Search this page for:
UN troops buy sex from teenage refugees in Congo camp

By Cahal Milmo
25 May 2004

Teenage rape victims fleeing war in the Democratic Republic of Congo are being sexually exploited by the United Nations peace-keeping troops sent to stop their suffering.

The Independent has found that mothers as young as 13 - the victims of multiple rape by militiamen - can only secure enough food to survive in the sprawling refugee camp by routinely sleeping with UN peace-keepers.

Testimony from girls and aid workers in the Internally Displaced People (IDP) camp in Bunia, in the north-east corner of Congo, claims that every night teenage girls crawl through a wire fence to an adjoining UN compound to sell their bodies to Moroccan and Uruguayan soldiers.

The trade, which according to one victim results in a banana or a cake to feed to her infant son, is taking place despite a pledge by the UN to adopt a "zero tolerance" attitude to cases of sexual misconduct by those representing the organisation.

One girl, Faela, 13, whose son, Joseph, is not yet six months old, has described how the social stigma of her fatherless child, the result of repeated rape by militiamen in her village, meanwhile she is treated like a pariah in the chaotic and violent Bunia camp, which is home to 15,000 people.

She said: "It is hard in the camp for the girls like me with little babies and no husbands. We have no men to look after us. We have been dirtied by the soldiers who came to our villages. No one will take us as their wives and it is hard to get food in the camp for us."

She added: "It is easy for us to get to the UN soldiers. We climb through the fence when it is dark, sometimes once a night, sometimes more."

During a five-day period, The Independent spoke to more than 30 girls, half of whom said they made the 20-metre journey from the camp to gaps in the wire fences of the compound run by Monuc, the UN mission in Congo.

One worker, employed by Atlas, the aid group that manages the camp, confirmed that staff were aware of the trade in sex but were too frightened to tackle it.

He said: "There is nothing to stop them and the girls need food. It is best to keep quiet, though. I am frightened that if I say something I may lose my job and I have children of my own to feed."

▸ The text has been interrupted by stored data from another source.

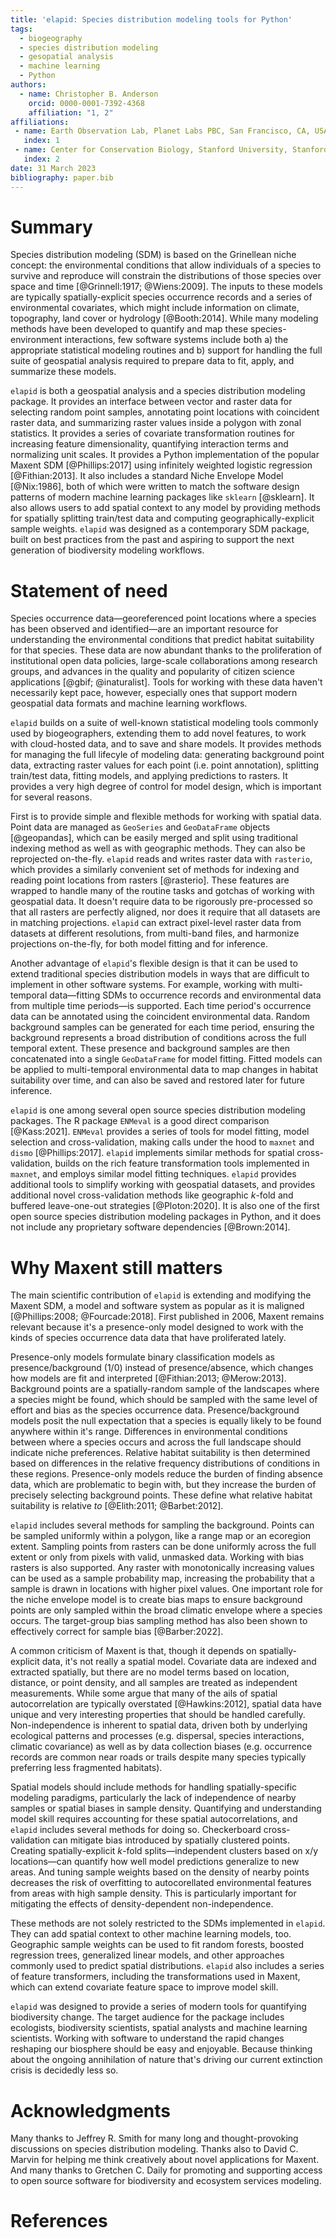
 ```yaml
---
title: 'elapid: Species distribution modeling tools for Python'
tags:
  - biogeography
  - species distribution modeling
  - gesopatial analysis
  - machine learning
  - Python
authors:
  - name: Christopher B. Anderson
    orcid: 0000-0001-7392-4368
    affiliation: "1, 2"
affiliations:
 - name: Earth Observation Lab, Planet Labs PBC, San Francisco, CA, USA
   index: 1
 - name: Center for Conservation Biology, Stanford University, Stanford, CA, USA
   index: 2
date: 31 March 2023
bibliography: paper.bib
---
```


# Summary

Species distribution modeling (SDM) is based on the Grinellean niche concept: the environmental conditions that allow individuals of a species to survive and reproduce will constrain the distributions of those species over space and time [@Grinnell:1917; @Wiens:2009]. The inputs to these models are typically spatially-explicit species occurrence records and a series of environmental covariates, which might include information on climate, topography, land cover or hydrology [@Booth:2014]. While many modeling methods have been developed to quantify and map these species-environment interactions, few software systems include both a) the appropriate statistical modeling routines and b) support for handling the full suite of geospatial analysis required to prepare data to fit, apply, and summarize these models.

`elapid` is both a geospatial analysis and a species distribution modeling package. It provides an interface between vector and raster data for selecting random point samples, annotating point locations with coincident raster data, and summarizing raster values inside a polygon with zonal statistics. It provides a series of covariate transformation routines for increasing feature dimensionality, quantifying interaction terms and normalizing unit scales. It provides a Python implementation of the popular Maxent SDM [@Phillips:2017] using infinitely weighted logistic regression [@Fithian:2013]. It also includes a standard Niche Envelope Model [@Nix:1986], both of which were written to match the software design patterns of modern machine learning packages like `sklearn` [@sklearn]. It also allows users to add spatial context to any model by providing methods for spatially splitting train/test data and computing geographically-explicit sample weights. `elapid` was designed as a contemporary SDM package, built on best practices from the past and aspiring to support the next generation of biodiversity modeling workflows.

# Statement of need

Species occurrence data—georeferenced point locations where a species has been observed and identified—are an important resource for understanding the environmental conditions that predict habitat suitability for that species. These data are now abundant thanks to the proliferation of institutional open data policies, large-scale collaborations among research groups, and advances in the quality and popularity of citizen science applications [@gbif; @inaturalist]. Tools for working with these data haven't necessarily kept pace, however, especially ones that support modern geospatial data formats and machine learning workflows.

`elapid` builds on a suite of well-known statistical modeling tools commonly used by biogeographers, extending them to add novel features, to work with cloud-hosted data, and to save and share models. It provides methods for managing the full lifecyle of modeling data: generating background point data, extracting raster values for each point (i.e. point annotation), splitting train/test data, fitting models, and applying predictions to rasters. It provides a very high degree of control for model design, which is important for several reasons.

First is to provide simple and flexible methods for working with spatial data. Point data are managed as `GeoSeries` and `GeoDataFrame` objects [@geopandas], which can be easily merged and split using traditional indexing method as well as with geographic methods. They can also be reprojected on-the-fly. `elapid` reads and writes raster data with `rasterio`, which provides a similarly convenient set of methods for indexing and reading point locations from rasters [@rasterio]. These features are wrapped to handle many of the routine tasks and gotchas of working with geospatial data. It doesn't require data to be rigorously pre-processed so that all rasters are perfectly aligned, nor does it require that all datasets are in matching projections. `elapid` can extract pixel-level raster data from datasets at different resolutions, from multi-band files, and harmonize projections on-the-fly, for both model fitting and for inference.

Another advantage of `elapid`'s flexible design is that it can be used to extend traditional species distribution models in ways that are difficult to implement in other software systems. For example, working with multi-temporal data—fitting SDMs to occurrence records and environmental data from multiple time periods—is supported. Each time period's occurrence data can be annotated using the coincident environmental data. Random background samples can be generated for each time period, ensuring the background represents a broad distribution of conditions across the full temporal extent. These presence and background samples are then concatenated into a single `GeoDataFrame` for model fitting. Fitted models can be applied to multi-temporal environmental data to map changes in habitat suitability over time, and can also be saved and restored later for future inference.

`elapid` is one among several open source species distribution modeling packages. The R package `ENMeval` is a good direct comparison [@Kass:2021]. `ENMeval` provides a series of tools for model fitting, model selection and cross-validation, making calls under the hood to `maxnet` and `dismo` [@Phillips:2017]. `elapid` implements similar methods for spatial cross-validation, builds on the rich feature transformation tools implemented in `maxnet`, and employs similar model fitting techniques. `elapid` provides additional tools to simplify working with geospatial datasets, and provides additional novel cross-validation methods like geographic *k*-fold and buffered leave-one-out strategies [@Ploton:2020]. It is also one of the first open source species distribution modeling packages in Python, and it does not include any proprietary software dependencies [@Brown:2014].

# Why Maxent still matters

The main scientific contribution of `elapid` is extending and modifying the Maxent SDM, a model and software system as popular as it is maligned [@Phillips:2008; @Fourcade:2018]. First published in 2006, Maxent remains relevant because it's a presence-only model designed to work with the kinds of species occurrence data data that have proliferated lately.

Presence-only models formulate binary classification models as presence/background (1/0) instead of presence/absence, which changes how models are fit and interpreted [@Fithian:2013; @Merow:2013]. Background points are a spatially-random sample of the landscapes where a species might be found, which should be sampled with the same level of effort and bias as the species occurrence data. Presence/background models posit the null expectation that a species is equally likely to be found anywhere within it's range. Differences in environmental conditions between where a species occurs and across the full landscape should indicate niche preferences. Relative habitat suitability is then determined based on differences in the relative frequency distributions of conditions in these regions. Presence-only models reduce the burden of finding absence data, which are problematic to begin with, but they increase the burden of precisely selecting background points. These define what relative habitat suitability is relative *to* [@Elith:2011; @Barbet:2012].

`elapid` includes several methods for sampling the background. Points can be sampled uniformly within a polygon, like a range map or an ecoregion extent. Sampling points from rasters can be done uniformly across the full extent or only from pixels with valid, unmasked data. Working with bias rasters is also supported. Any raster with monotonically increasing values can be used as a sample probability map, increasing the probability that a sample is drawn in locations with higher pixel values. One important role for the niche envelope model is to create bias maps to ensure background points are only sampled within the broad climatic envelope where a species occurs. The target-group bias sampling method has also been shown to effectively correct for sample bias [@Barber:2022].

A common criticism of Maxent is that, though it depends on spatially-explicit data, it's not really a spatial model. Covariate data are indexed and extracted spatially, but there are no model terms based on location, distance, or point density, and all samples are treated as independent measurements. While some argue that many of the ails of spatial autocorrelation are typically overstated [@Hawkins:2012], spatial data have unique and very interesting properties that should be handled carefully. Non-independence is inherent to spatial data, driven both by underlying ecological patterns and processes (e.g. dispersal, species interactions, climatic covariance) as well as by data collection biases (e.g. occurrence records are common near roads or trails despite many species typically preferring less fragmented habitats).

Spatial models should include methods for handling spatially-specific modeling paradigms, particularly the lack of independence of nearby samples or spatial biases in sample density. Quantifying and understanding model skill requires accounting for these spatial autocorrelations, and `elapid` includes several methods for doing so. Checkerboard cross-validation can mitigate bias introduced by spatially clustered points. Creating spatially-explicit $k$-fold splits—independent clusters based on x/y locations—can quantify how well model predictions generalize to new areas. And tuning sample weights based on the density of nearby points decreases the risk of overfitting to autocorellated environmental features from areas with high sample density. This is particularly important for mitigating the effects of density-dependent non-independence.

These methods are not solely restricted to the SDMs implemented in `elapid`. They can add spatial context to other machine learning models, too. Geographic sample weights can be used to fit random forests, boosted regression trees, generalized linear models, and other approaches commonly used to predict spatial distributions. `elapid` also includes a series of feature transformers, including the transformations used in Maxent, which can extend covariate feature space to improve model skill.

`elapid` was designed to provide a series of modern tools for quantifying biodiversity change. The target audience for the package includes ecologists, biodiversity scientists, spatial analysts and machine learning scientists. Working with software to understand the rapid changes reshaping our biosphere should be easy and enjoyable. Because thinking about the ongoing annihilation of nature that's driving our current extinction crisis is decidedly less so.

# Acknowledgments

Many thanks to Jeffrey R. Smith for many long and thought-provoking discussions on species distribution modeling. Thanks also to David C. Marvin for helping me think creatively about novel applications for Maxent. And many thanks to Gretchen C. Daily for promoting and supporting access to open source software for biodiversity and ecosystem services modeling.

# References
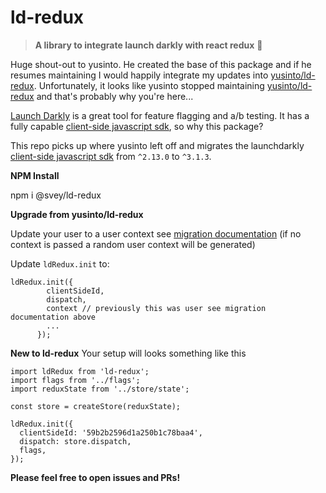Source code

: # ld-redux

> **A library to integrate launch darkly with react redux** :clap:

Huge shout-out to yusinto. He created the base of this package and if he resumes maintaining I would happily integrate my updates into [yusinto/ld-redux](https://github.com/yusinto/ld-redux). Unfortunately, it looks like yusinto stopped maintaining [yusinto/ld-redux](https://github.com/yusinto/ld-redux) and that's probably why you're here...

[Launch Darkly](https://launchdarkly.com/faq.html) is a great tool for feature flagging and a/b testing. It has a fully capable [client-side javascript sdk](https://github.com/launchdarkly/js-client), so why this package?

 This repo picks up where yusinto left off and migrates the launchdarkly [client-side javascript sdk](https://github.com/launchdarkly/js-client) from `^2.13.0` to `^3.1.3`.

 **NPM Install**

 npm i @svey/ld-redux

**Upgrade from yusinto/ld-redux**

Update your user to a user context see [migration documentation](https://docs.launchdarkly.com/sdk/client-side/javascript/migration-2-to-3#understanding-differences-between-users-and-contexts) (if no context is passed a random user context will be generated)

Update `ldRedux.init` to:

```
ldRedux.init({
        clientSideId,
        dispatch,
        context // previously this was user see migration documentation above
        ...
      });
```

**New to ld-redux**
Your setup will looks something like this

```
import ldRedux from 'ld-redux';
import flags from '../flags';
import reduxState from '../store/state';

const store = createStore(reduxState);

ldRedux.init({
  clientSideId: '59b2b2596d1a250b1c78baa4',
  dispatch: store.dispatch,
  flags,
});
```

**Please feel free to open issues and PRs!**


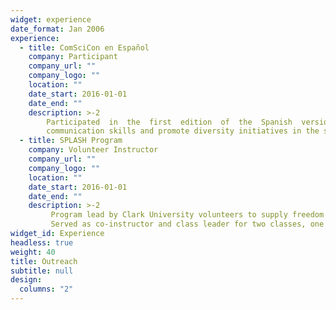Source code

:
```yaml
---
widget: experience
date_format: Jan 2006
experience:
  - title: ComSciCon en Español
    company: Participant
    company_url: ""
    company_logo: ""
    location: ""
    date_start: 2016-01-01
    date_end: ""
    description: >-2
        Participated  in  the  first  edition  of  the  Spanish  version  of  ComSciCon,  a  group  of workshops for graduate students to advance 
        communication skills and promote diversity initiatives in the sciences
  - title: SPLASH Program
    company: Volunteer Instructor
    company_url: ""
    company_logo: ""
    location: ""
    date_start: 2016-01-01
    date_end: ""
    description: >-2
         Program lead by Clark University volunteers to supply freedom of classes outside the K-12 curriculum to local students. 
         Served as co-instructor and class leader for two classes, one on black hole and imaging geared and one on stars and galaxies
widget_id: Experience
headless: true
weight: 40
title: Outreach
subtitle: null
design:
  columns: "2"
---
```

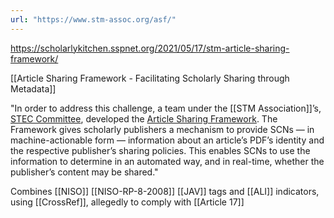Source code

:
 ```yaml
---
url: "https://www.stm-assoc.org/asf/"
---
```


https://scholarlykitchen.sspnet.org/2021/05/17/stm-article-sharing-framework/

[[Article Sharing Framework - Facilitating Scholarly Sharing through Metadata]]

"In order to address this challenge, a team under the [[STM Association]]’s, [STEC Committee](https://www.stm-assoc.org/standards-technology/), developed the [Article Sharing Framework](https://www.stm-assoc.org/asf/). The Framework gives scholarly publishers a mechanism to provide SCNs — in machine-actionable form — information about an article’s PDF’s identity and the respective publisher’s sharing policies. This enables SCNs to use the information to determine in an automated way, and in real-time, whether the publisher’s content may be shared."

Combines [[NISO]] [[NISO-RP-8-2008]] [[JAV]] tags and [[ALI]] indicators, using [[CrossRef]], allegedly to comply with [[Article 17]]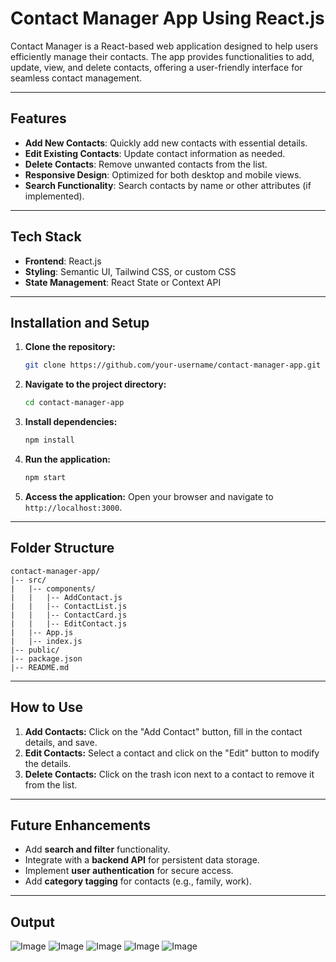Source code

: # Contact Manager App Using React.js 

Contact Manager is a React-based web application designed to help users efficiently manage their contacts. The app provides functionalities to add, update, view, and delete contacts, offering a user-friendly interface for seamless contact management.

---

## Features

- **Add New Contacts**: Quickly add new contacts with essential details.
- **Edit Existing Contacts**: Update contact information as needed.
- **Delete Contacts**: Remove unwanted contacts from the list.
- **Responsive Design**: Optimized for both desktop and mobile views.
- **Search Functionality**: Search contacts by name or other attributes (if implemented).

---

## Tech Stack

- **Frontend**: React.js
- **Styling**: Semantic UI, Tailwind CSS, or custom CSS
- **State Management**: React State or Context API

---

## Installation and Setup

1. **Clone the repository:**
   ```bash
   git clone https://github.com/your-username/contact-manager-app.git
   ```

2. **Navigate to the project directory:**
   ```bash
   cd contact-manager-app
   ```

3. **Install dependencies:**
   ```bash
   npm install
   ```

4. **Run the application:**
   ```bash
   npm start
   ```

5. **Access the application:**
   Open your browser and navigate to `http://localhost:3000`.

---

## Folder Structure

```
contact-manager-app/
|-- src/
|   |-- components/
|   |   |-- AddContact.js
|   |   |-- ContactList.js
|   |   |-- ContactCard.js
|   |   |-- EditContact.js
|   |-- App.js
|   |-- index.js
|-- public/
|-- package.json
|-- README.md
```

---

## How to Use

1. **Add Contacts:** Click on the "Add Contact" button, fill in the contact details, and save.
2. **Edit Contacts:** Select a contact and click on the "Edit" button to modify the details.
3. **Delete Contacts:** Click on the trash icon next to a contact to remove it from the list.

---

## Future Enhancements

- Add **search and filter** functionality.
- Integrate with a **backend API** for persistent data storage.
- Implement **user authentication** for secure access.
- Add **category tagging** for contacts (e.g., family, work).

---

## Output

![Image](https://github.com/user-attachments/assets/0bae3a6b-655c-4f2d-8e06-a3f8cb998f32)
![Image](https://github.com/user-attachments/assets/58458a8f-1850-4a3d-8cc7-6eb7544fa930)
![Image](https://github.com/user-attachments/assets/3dc4b04c-a5ee-4527-bc0c-6ef581e02773)
![Image](https://github.com/user-attachments/assets/2ae4ebad-f0e2-4c6c-9639-dc43e0efa018)
![Image](https://github.com/user-attachments/assets/5d76f7f0-fb43-4271-b63c-c6be1d6cb226)
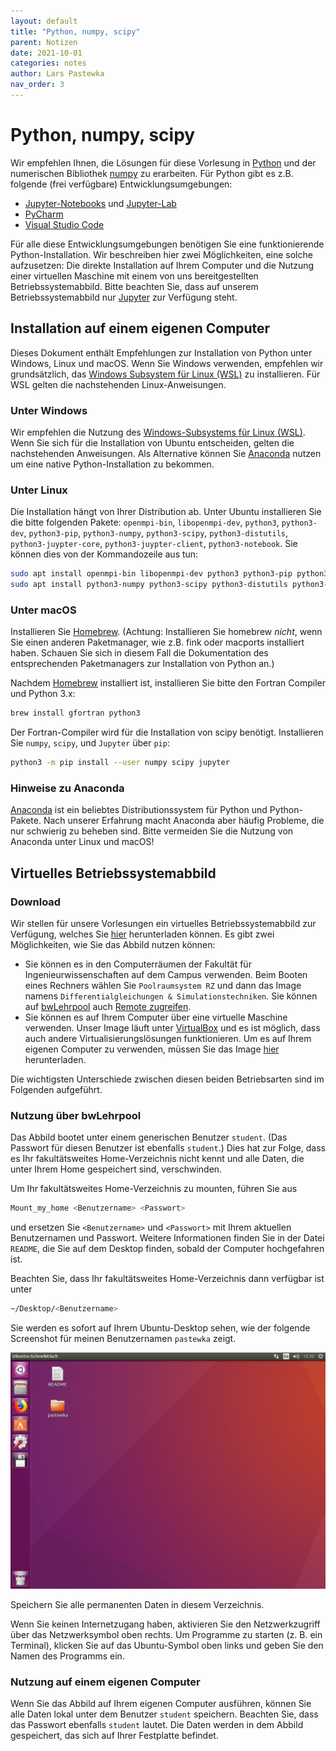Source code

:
 ```yaml
---
layout: default
title: "Python, numpy, scipy"
parent: Notizen
date: 2021-10-01
categories: notes
author: Lars Pastewka
nav_order: 3
---
```


# Python, numpy, scipy

Wir empfehlen Ihnen, die Lösungen für diese Vorlesung in [Python][python] und der numerischen Bibliothek [numpy][numpy] zu erarbeiten. Für Python gibt es z.B. folgende (frei verfügbare) Entwicklungsumgebungen:

* [Jupyter-Notebooks][jupyter] und [Jupyter-Lab][jupyter-lab]
* [PyCharm][pycharm]
* [Visual Studio Code][vscode]

Für alle diese Entwicklungsumgebungen benötigen Sie eine funktionierende Python-Installation. Wir beschreiben hier zwei Möglichkeiten, eine solche aufzusetzen: Die direkte Installation auf Ihrem Computer und die Nutzung einer virtuellen Maschine mit einem von uns bereitgestellten Betriebssystemabbild. Bitte beachten Sie, dass auf unserem Betriebssystemabbild nur [Jupyter][jupyter] zur Verfügung steht.

## Installation auf einem eigenen Computer

Dieses Dokument enthält Empfehlungen zur Installation von Python unter Windows, Linux und macOS. Wenn Sie Windows verwenden, empfehlen wir grundsätzlich, das [Windows Subsystem für Linux (WSL)][wsl] zu installieren. Für WSL gelten die nachstehenden Linux-Anweisungen.

### Unter Windows

Wir empfehlen die Nutzung des [Windows-Subsystems für Linux (WSL)][wsl]. Wenn Sie sich für die Installation von Ubuntu entscheiden, gelten die nachstehenden Anweisungen. Als Alternative können Sie [Anaconda][anaconda] nutzen um eine native Python-Installation zu bekommen.

### Unter Linux

Die Installation hängt von Ihrer Distribution ab. Unter Ubuntu installieren Sie die bitte folgenden Pakete: `openmpi-bin`, `libopenmpi-dev`, `python3`, `python3-dev`, `python3-pip`, `python3-numpy`, `python3-scipy`, `python3-distutils`, `python3-juypter-core`, `python3-juypter-client`, `python3-notebook`. Sie können dies von der Kommandozeile aus tun:

```bash
sudo apt install openmpi-bin libopenmpi-dev python3 python3-pip python3-dev
sudo apt install python3-numpy python3-scipy python3-distutils python3-juypter-core python3-juypter-client python3-notebook
```

### Unter macOS

Installieren Sie [Homebrew][homebrew]. (Achtung: Installieren Sie homebrew _nicht_, wenn Sie einen anderen Paketmanager, wie z.B. fink oder macports installiert haben. Schauen Sie sich in diesem Fall die Dokumentation des entsprechenden Paketmanagers zur Installation von Python an.)

Nachdem [Homebrew][homebrew] installiert ist, installieren Sie bitte den Fortran Compiler und Python 3.x:

```bash
brew install gfortran python3
```
Der Fortran-Compiler wird für die Installation von scipy benötigt. Installieren Sie `numpy`, `scipy`, und `Jupyter` über `pip`:

```bash
python3 -m pip install --user numpy scipy jupyter
```

### Hinweise zu Anaconda

[Anaconda][anaconda] ist ein beliebtes Distributionssystem für Python und Python-Pakete. Nach unserer Erfahrung macht Anaconda aber häufig Probleme, die nur schwierig zu beheben sind. Bitte vermeiden Sie die Nutzung von Anaconda unter Linux und macOS!

## Virtuelles Betriebssystemabbild

### Download

Wir stellen für unsere Vorlesungen ein virtuelles Betriebssystemabbild zur Verfügung, welches Sie [hier][image] herunterladen können. Es gibt zwei Möglichkeiten, wie Sie das Abbild nutzen können:
* Sie können es in den Computerräumen der Fakultät für Ingenieurwissenschaften auf dem Campus verwenden. Beim Booten eines Rechners wählen Sie `Poolraumsystem RZ` und dann das Image namens `Differentialgleichungen & Simulationstechniken`. Sie können auf [bwLehrpool] auch [Remote zugreifen][bwlehrpool-remote].
* Sie können es auf Ihrem Computer über eine virtuelle Maschine verwenden. Unser Image läuft unter [VirtualBox](virtualbox) und es ist möglich, dass auch andere Virtualisierungslösungen funktionieren. Um es auf Ihrem eigenen Computer zu verwenden, müssen Sie das Image [hier][image] herunterladen.

Die wichtigsten Unterschiede zwischen diesen beiden Betriebsarten sind im Folgenden aufgeführt.

### Nutzung über bwLehrpool

Das Abbild bootet unter einem generischen Benutzer `student`. (Das Passwort für diesen Benutzer ist ebenfalls `student`.) Dies hat zur Folge, dass es Ihr fakultätsweites Home-Verzeichnis nicht kennt und alle Daten, die unter Ihrem Home gespeichert sind, verschwinden.

Um Ihr fakultätsweites Home-Verzeichnis zu mounten, führen Sie aus

```bash
Mount_my_home <Benutzername> <Passwort>
```

und ersetzen Sie `<Benutzername>` und `<Passwort>` mit Ihrem aktuellen Benutzernamen und Passwort. Weitere Informationen finden Sie in der Datei `README`, die Sie auf dem Desktop finden, sobald der Computer hochgefahren ist.

Beachten Sie, dass Ihr fakultätsweites Home-Verzeichnis dann verfügbar ist unter

```bash
~/Desktop/<Benutzername>
```

Sie werden es sofort auf Ihrem Ubuntu-Desktop sehen, wie der folgende Screenshot für meinen Benutzernamen `pastewka` zeigt.

![Soeben in das bwLehrpool-Image gebootet und das Home-Verzeichnis gemountet](screenshot1.png)

Speichern Sie alle permanenten Daten in diesem Verzeichnis.

Wenn Sie keinen Internetzugang haben, aktivieren Sie den Netzwerkzugriff über das Netzwerksymbol oben rechts. Um Programme zu starten (z. B. ein Terminal), klicken Sie auf das Ubuntu-Symbol oben links und geben Sie den Namen des Programms ein.

### Nutzung auf einem eigenen Computer

Wenn Sie das Abbild auf Ihrem eigenen Computer ausführen, können Sie alle Daten lokal unter dem Benutzer `student` speichern. Beachten Sie, dass das Passwort ebenfalls `student` lautet. Die Daten werden in dem Abbild gespeichert, das sich auf Ihrer Festplatte befindet.

[python]: https://python.org
[numpy]: https://numpy.org
[jupyter]: https://jupyter.org/
[jupyter-lab]: https://jupyterlab.readthedocs.io/en/stable/
[vscode]: https://code.visualstudio.com/
[pycharm]: https://www.jetbrains.com/pycharm/
[wsl]: https://docs.microsoft.com/en-us/windows/wsl
[anaconda]: https://www.anaconda.com/
[homebrew]: https://brew.sh/
[virtualbox]: https://www.virtualbox.org/
[bwlehrpool]: https://www.bwlehrpool.de/
[bwlehrpool-remote]: https://bwlehrpool.ruf.uni-freiburg.de/
[ubuntu]: https://ubuntu.com/
[image]: https://bwsyncandshare.kit.edu/s/GooMA2fitZf22Kq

The UN has announced its own inquiry into the allegations, warning that it will apply "all available sanctions" against those responsible. But doubts remain about the effectiveness of the investigation and the ability of the UN to bring those responsible to justice.

Dominique McAdams, the head of the UN in Bunia, said she believed that there was sexual violence in the camp, but said she had yet to see any evidence.